▶ _WORK INSTRUCTIONS_: Your task is to count the lines of the entries below that include the word "capella" and to give only the resulting number.

▶ _MATERIAL FOR THIS TASK_:
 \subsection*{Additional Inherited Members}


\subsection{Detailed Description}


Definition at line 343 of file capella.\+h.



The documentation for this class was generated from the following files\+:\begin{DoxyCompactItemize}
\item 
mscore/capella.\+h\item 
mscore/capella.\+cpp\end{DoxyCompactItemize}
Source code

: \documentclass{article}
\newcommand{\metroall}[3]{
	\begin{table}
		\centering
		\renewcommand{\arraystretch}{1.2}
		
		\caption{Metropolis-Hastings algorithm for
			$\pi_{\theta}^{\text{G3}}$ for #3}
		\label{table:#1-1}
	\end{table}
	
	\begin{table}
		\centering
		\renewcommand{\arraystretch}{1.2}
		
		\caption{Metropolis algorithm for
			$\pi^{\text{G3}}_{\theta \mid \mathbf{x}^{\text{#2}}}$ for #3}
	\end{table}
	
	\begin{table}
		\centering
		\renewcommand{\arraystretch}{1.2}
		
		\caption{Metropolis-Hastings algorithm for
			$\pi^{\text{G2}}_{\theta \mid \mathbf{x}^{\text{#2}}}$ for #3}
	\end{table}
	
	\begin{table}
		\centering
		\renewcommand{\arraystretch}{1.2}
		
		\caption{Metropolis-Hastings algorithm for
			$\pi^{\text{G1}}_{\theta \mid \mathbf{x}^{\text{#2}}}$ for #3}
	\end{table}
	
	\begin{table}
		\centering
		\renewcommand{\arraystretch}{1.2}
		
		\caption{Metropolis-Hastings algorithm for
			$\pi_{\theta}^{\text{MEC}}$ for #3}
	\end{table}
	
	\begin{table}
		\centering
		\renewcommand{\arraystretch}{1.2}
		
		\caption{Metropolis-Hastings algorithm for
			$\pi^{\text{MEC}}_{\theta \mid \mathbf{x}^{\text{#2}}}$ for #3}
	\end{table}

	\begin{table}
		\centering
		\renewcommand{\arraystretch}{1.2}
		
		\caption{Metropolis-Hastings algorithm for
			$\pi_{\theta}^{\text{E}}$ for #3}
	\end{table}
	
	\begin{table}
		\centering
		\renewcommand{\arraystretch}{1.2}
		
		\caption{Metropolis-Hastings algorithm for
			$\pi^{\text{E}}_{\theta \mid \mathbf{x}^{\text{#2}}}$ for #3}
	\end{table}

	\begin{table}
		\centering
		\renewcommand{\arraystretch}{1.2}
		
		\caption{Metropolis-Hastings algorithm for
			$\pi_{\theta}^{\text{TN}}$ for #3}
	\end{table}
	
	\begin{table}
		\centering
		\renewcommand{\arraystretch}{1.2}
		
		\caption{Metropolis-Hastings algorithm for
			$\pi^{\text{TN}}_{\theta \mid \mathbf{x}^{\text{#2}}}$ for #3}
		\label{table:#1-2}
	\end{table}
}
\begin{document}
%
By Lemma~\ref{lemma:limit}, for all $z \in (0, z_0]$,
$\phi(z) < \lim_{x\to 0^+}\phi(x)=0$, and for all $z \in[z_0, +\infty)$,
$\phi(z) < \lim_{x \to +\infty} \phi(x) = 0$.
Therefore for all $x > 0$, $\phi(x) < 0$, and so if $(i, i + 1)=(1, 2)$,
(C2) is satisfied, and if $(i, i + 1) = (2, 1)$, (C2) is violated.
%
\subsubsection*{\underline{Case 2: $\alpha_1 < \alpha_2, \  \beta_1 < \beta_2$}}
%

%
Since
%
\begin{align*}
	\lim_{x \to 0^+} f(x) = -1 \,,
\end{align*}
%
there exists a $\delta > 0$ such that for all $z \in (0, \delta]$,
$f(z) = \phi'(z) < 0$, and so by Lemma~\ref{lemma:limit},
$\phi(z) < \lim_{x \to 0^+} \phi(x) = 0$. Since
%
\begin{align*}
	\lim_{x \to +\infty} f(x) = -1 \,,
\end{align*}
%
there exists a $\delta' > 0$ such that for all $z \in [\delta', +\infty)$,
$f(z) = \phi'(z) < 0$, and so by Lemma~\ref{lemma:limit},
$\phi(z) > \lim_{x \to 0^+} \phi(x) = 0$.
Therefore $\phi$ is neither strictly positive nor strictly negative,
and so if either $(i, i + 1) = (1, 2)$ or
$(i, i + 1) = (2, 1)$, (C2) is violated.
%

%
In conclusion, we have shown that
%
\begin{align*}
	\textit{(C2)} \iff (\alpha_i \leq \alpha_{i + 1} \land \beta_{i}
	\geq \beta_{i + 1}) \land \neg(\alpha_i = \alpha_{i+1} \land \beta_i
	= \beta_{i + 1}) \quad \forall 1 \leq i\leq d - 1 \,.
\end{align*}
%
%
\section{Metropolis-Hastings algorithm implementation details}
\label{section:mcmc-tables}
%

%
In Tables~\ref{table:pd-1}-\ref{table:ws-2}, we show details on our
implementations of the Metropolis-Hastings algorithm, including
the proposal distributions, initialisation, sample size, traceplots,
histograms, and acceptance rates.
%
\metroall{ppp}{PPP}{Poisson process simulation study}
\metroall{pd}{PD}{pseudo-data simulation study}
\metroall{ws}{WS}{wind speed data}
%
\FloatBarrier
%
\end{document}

▶ _RESPONSE TO THIS EXERCISE_: 3